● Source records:

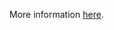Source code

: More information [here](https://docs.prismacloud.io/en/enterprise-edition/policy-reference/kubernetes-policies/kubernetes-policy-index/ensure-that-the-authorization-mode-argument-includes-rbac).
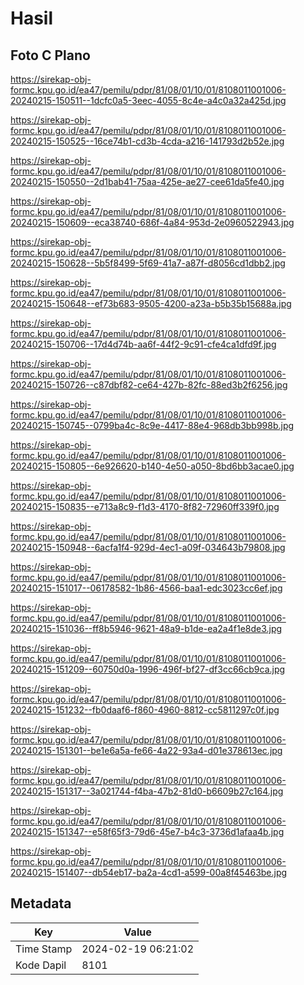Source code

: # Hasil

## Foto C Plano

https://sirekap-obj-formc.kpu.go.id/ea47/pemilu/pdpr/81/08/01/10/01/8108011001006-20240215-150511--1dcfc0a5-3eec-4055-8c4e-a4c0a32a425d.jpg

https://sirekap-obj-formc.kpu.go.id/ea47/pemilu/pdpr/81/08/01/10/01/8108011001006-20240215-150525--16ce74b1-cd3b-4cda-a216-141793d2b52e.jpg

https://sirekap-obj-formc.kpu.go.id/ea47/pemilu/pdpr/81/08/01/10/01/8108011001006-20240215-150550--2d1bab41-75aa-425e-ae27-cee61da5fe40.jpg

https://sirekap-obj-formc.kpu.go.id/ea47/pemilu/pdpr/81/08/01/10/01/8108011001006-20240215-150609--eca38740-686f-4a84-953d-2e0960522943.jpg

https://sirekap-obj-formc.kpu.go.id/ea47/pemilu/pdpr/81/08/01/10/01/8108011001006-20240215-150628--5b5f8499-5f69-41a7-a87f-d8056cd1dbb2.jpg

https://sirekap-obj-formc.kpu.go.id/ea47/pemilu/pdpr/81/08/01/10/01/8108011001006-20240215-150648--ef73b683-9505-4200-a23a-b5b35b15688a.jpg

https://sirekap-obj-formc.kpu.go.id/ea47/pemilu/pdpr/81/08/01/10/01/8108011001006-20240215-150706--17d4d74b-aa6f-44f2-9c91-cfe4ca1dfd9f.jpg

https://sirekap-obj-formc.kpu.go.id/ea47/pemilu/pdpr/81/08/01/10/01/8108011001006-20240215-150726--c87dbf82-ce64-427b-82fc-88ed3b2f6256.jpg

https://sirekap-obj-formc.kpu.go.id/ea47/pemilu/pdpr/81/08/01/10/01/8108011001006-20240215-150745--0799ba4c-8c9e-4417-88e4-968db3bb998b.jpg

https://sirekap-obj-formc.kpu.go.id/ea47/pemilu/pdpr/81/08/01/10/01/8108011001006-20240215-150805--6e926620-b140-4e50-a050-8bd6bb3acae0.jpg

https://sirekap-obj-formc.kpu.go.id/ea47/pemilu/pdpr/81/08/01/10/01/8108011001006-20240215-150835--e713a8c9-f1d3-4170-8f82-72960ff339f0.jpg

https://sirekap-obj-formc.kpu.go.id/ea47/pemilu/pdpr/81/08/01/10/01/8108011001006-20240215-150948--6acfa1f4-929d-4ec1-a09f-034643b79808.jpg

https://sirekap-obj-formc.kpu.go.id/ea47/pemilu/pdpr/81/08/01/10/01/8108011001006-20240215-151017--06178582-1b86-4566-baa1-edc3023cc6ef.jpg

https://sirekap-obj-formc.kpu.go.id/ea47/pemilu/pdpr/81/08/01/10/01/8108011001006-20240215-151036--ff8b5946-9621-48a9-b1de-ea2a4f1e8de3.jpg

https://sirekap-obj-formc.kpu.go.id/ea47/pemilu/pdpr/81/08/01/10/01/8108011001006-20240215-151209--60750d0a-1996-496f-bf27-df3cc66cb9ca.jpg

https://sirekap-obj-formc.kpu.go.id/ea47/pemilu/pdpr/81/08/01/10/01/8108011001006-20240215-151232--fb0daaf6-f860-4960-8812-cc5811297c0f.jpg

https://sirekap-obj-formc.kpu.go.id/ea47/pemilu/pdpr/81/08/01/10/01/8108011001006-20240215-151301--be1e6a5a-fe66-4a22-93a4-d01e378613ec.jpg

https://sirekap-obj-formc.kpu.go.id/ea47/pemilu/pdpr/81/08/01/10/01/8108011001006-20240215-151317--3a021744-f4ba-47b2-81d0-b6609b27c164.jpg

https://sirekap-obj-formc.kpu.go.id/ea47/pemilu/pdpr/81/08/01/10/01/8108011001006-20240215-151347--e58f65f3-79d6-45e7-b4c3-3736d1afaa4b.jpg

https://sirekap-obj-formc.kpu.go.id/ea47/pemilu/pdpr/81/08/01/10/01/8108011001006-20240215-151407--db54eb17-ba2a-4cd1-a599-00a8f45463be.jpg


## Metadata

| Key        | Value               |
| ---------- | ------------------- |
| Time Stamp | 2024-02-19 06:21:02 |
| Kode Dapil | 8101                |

--

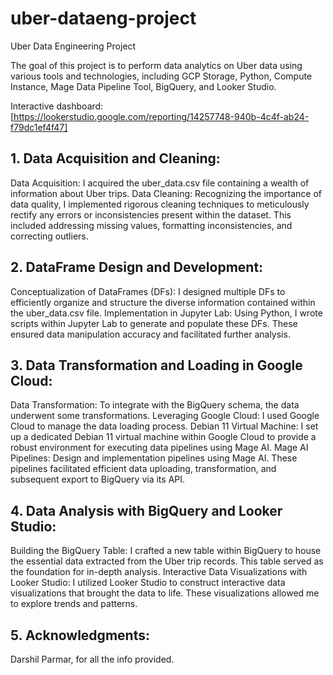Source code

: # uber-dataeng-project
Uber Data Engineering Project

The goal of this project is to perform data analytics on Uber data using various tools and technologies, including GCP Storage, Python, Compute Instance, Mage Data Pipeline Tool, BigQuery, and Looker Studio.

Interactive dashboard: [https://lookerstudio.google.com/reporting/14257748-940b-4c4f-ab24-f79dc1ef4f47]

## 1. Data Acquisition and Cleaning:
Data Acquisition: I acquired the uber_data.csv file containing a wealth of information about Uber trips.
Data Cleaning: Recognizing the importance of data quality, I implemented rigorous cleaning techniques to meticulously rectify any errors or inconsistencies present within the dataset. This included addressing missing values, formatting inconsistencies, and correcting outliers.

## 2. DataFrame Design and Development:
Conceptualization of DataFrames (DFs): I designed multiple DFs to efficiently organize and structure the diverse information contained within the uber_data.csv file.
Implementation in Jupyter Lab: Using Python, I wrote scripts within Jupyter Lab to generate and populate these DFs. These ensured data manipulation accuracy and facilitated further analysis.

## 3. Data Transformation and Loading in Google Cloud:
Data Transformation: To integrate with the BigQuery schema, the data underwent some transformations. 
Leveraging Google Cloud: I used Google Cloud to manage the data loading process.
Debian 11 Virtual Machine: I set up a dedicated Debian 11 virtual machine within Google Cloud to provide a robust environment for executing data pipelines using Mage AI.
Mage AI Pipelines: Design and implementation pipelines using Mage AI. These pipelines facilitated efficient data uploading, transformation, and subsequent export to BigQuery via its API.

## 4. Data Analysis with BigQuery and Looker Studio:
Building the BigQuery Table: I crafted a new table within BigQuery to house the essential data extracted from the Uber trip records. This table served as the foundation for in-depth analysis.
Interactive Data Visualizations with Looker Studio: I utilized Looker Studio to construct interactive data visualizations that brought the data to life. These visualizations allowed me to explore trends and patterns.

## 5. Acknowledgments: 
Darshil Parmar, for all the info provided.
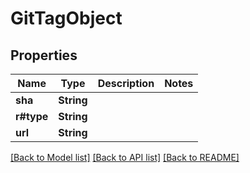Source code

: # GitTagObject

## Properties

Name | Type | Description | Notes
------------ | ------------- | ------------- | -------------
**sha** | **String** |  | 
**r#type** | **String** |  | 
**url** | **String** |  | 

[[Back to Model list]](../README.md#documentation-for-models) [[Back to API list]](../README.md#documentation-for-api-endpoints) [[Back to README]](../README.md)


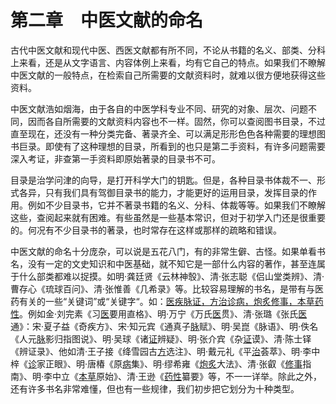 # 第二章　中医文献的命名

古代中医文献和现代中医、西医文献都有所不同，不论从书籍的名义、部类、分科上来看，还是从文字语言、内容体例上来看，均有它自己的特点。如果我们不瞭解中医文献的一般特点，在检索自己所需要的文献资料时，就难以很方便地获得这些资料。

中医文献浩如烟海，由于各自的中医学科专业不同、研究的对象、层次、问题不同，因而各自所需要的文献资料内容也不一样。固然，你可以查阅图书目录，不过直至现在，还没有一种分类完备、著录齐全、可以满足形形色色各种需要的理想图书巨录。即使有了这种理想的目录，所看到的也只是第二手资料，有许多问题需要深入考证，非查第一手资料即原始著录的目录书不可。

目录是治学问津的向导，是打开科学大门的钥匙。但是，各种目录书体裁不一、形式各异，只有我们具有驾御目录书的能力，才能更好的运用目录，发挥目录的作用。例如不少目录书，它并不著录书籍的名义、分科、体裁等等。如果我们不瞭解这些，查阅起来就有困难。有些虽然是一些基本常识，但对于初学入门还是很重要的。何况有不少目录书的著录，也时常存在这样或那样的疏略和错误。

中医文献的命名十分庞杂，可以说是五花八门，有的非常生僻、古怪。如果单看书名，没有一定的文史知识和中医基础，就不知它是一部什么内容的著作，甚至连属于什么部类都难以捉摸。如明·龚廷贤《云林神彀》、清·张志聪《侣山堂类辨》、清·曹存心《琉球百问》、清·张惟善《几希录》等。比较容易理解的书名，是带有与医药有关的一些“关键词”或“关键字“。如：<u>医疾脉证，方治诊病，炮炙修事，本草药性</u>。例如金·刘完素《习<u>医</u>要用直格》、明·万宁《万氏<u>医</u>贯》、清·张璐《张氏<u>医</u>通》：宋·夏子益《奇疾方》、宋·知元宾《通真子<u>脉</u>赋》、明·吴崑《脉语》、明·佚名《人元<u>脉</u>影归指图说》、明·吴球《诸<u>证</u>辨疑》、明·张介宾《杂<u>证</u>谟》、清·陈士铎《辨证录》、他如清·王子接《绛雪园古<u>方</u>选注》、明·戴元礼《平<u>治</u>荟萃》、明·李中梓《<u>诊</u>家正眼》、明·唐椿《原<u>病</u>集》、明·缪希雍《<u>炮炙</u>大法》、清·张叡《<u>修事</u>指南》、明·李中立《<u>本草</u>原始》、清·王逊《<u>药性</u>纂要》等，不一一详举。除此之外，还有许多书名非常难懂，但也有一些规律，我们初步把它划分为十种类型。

---

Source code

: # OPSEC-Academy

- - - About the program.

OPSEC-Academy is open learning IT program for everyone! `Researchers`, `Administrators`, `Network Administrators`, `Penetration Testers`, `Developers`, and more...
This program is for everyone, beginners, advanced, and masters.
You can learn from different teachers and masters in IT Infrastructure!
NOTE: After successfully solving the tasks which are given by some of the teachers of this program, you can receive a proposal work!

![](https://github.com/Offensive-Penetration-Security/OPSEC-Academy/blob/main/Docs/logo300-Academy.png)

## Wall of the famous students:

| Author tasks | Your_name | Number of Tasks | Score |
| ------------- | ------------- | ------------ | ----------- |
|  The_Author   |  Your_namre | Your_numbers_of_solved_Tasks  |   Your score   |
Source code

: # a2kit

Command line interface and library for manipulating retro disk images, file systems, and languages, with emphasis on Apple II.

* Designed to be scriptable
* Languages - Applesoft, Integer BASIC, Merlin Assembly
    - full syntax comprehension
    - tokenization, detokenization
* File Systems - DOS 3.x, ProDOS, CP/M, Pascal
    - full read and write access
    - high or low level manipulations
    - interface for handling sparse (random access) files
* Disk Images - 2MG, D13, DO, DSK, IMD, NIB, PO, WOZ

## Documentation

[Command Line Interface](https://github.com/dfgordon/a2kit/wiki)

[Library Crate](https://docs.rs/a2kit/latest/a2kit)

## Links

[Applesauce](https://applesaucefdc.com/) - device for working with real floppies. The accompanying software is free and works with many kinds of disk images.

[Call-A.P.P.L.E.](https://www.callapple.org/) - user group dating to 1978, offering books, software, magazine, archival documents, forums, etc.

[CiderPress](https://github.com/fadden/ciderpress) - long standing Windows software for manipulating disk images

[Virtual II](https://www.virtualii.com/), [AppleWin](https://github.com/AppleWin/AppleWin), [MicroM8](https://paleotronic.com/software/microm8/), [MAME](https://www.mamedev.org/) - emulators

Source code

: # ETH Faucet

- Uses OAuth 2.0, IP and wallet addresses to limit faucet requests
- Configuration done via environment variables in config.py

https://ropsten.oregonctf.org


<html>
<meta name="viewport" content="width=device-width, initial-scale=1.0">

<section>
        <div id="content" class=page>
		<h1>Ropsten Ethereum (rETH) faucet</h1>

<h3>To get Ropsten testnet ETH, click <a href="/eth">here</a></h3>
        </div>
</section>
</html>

● EXERCISE BRIEF: Could you write out, exactly as they stand, only the lines above that begin at the line with "Uber Data Engineering Project" and stop after the line with "Building the BigQuery"?

● THE ANSWER:
Uber Data Engineering Project

The goal of this project is to perform data analytics on Uber data using various tools and technologies, including GCP Storage, Python, Compute Instance, Mage Data Pipeline Tool, BigQuery, and Looker Studio.

Interactive dashboard: [https://lookerstudio.google.com/reporting/14257748-940b-4c4f-ab24-f79dc1ef4f47]

## 1. Data Acquisition and Cleaning:
Data Acquisition: I acquired the uber_data.csv file containing a wealth of information about Uber trips.
Data Cleaning: Recognizing the importance of data quality, I implemented rigorous cleaning techniques to meticulously rectify any errors or inconsistencies present within the dataset. This included addressing missing values, formatting inconsistencies, and correcting outliers.

## 2. DataFrame Design and Development:
Conceptualization of DataFrames (DFs): I designed multiple DFs to efficiently organize and structure the diverse information contained within the uber_data.csv file.
Implementation in Jupyter Lab: Using Python, I wrote scripts within Jupyter Lab to generate and populate these DFs. These ensured data manipulation accuracy and facilitated further analysis.

## 3. Data Transformation and Loading in Google Cloud:
Data Transformation: To integrate with the BigQuery schema, the data underwent some transformations. 
Leveraging Google Cloud: I used Google Cloud to manage the data loading process.
Debian 11 Virtual Machine: I set up a dedicated Debian 11 virtual machine within Google Cloud to provide a robust environment for executing data pipelines using Mage AI.
Mage AI Pipelines: Design and implementation pipelines using Mage AI. These pipelines facilitated efficient data uploading, transformation, and subsequent export to BigQuery via its API.

## 4. Data Analysis with BigQuery and Looker Studio:
Building the BigQuery Table: I crafted a new table within BigQuery to house the essential data extracted from the Uber trip records. This table served as the foundation for in-depth analysis.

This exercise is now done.